BACKGROUND: The current treatment regimes for patients with nephrotic syndrome
due to idiopathic membranous nephropathy (MN) and focal segmental
glomerulosclerosis (FSGS) are based on steroids and/or cytotoxic agents. Data on 
the effect of mycophenolate mofetil (MMF) for these conditions are scarce and
confounding.
METHODS: We compared the efficacy of an MMF-based therapy with standard therapies
in inducing remission in adult nephrotics with MN and FSGS in a randomized pilot 
study.
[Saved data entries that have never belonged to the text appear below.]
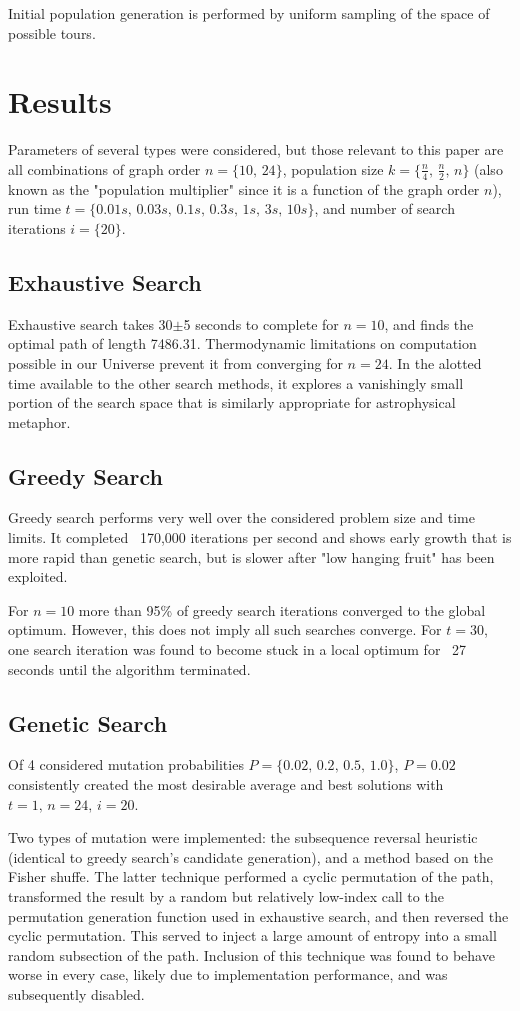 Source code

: \documentclass[10pt, conference, compsocconf]{IEEEtran}
\begin{document}
Initial population generation is performed by uniform sampling of the space of possible tours. 

\section{Results}
Parameters of several types were considered, but those relevant to this paper are all combinations of graph order $n=\{10,\,24\}$, population size $k=\{\frac{n}{4},\,\frac{n}{2},\,n\}$ (also known as the "population multiplier" since it is a function of the graph order $n$), run time $t=\{0.01s,\,0.03s,\,0.1s,\,0.3s,\,1s,\,3s,\,10s\}$, and number of search iterations $i=\{20\}$.

\subsection{Exhaustive Search}
Exhaustive search takes 30$\pm$5 seconds to complete for $n=10$, and finds the optimal path of length 7486.31. Thermodynamic limitations on computation possible in our Universe prevent it from converging for $n=24$. In the alotted time available to the other search methods, it explores a vanishingly small portion of the search space that is similarly appropriate for astrophysical metaphor. 

\subsection{Greedy Search}
Greedy search performs very well over the considered problem size and time limits. It completed ~170,000 iterations per second and shows early growth that is more rapid than genetic search, but is slower after "low hanging fruit" has been exploited.  

For $n=10$ more than 95\% of greedy search iterations converged to the global optimum. However, this does not imply all such searches converge. For $t=30$, one search iteration was found to become stuck in a local optimum for ~27 seconds until the algorithm terminated.

\subsection{Genetic Search}
Of 4 considered mutation probabilities $P=\{0.02,\,0.2,\,0.5,\,1.0\}$, $P=0.02$ consistently created the most desirable average and best solutions with $t=1,\,n=24,\,i=20$. 

Two types of mutation were implemented: the subsequence reversal heuristic (identical to greedy search's candidate generation), and a method based on the Fisher shuffe. The latter technique performed a cyclic permutation of the path, transformed the result by a random but relatively low-index call to the permutation generation function used in exhaustive search, and then reversed the cyclic permutation. This served to inject a large amount of entropy into a small random subsection of the path. Inclusion of this technique was found to behave worse in every case, likely due to implementation performance, and was subsequently disabled.
\end{document}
MMF was given at 2 g/day for 6 months along with prednisolone at 0.5
mg/kg/day for 2-3 months. Conventional therapy was prednisolone 1 mg/kg/day for
3-6 months for FSGS and alternating monthly cycles of steroids and
cyclophosphamide for 6 months for MN. The primary end point was change in urinary
protein/creatinine ratio.
RESULTS: A total of 54 patients (21 MN and 33 FSGS) were recruited; 28 were
randomized to receive MMF (group A) and 26 were on conventional treatment (group 
B). There was no difference in the proportion of patients achieving remission in 
two groups (64 and 80% in MN and 70 and 69% in FSGS). The frequency of relapses
and incidence of infections was also similar. FSGS patients in group A achieved
remission faster and received a lower cumulative steroid dose.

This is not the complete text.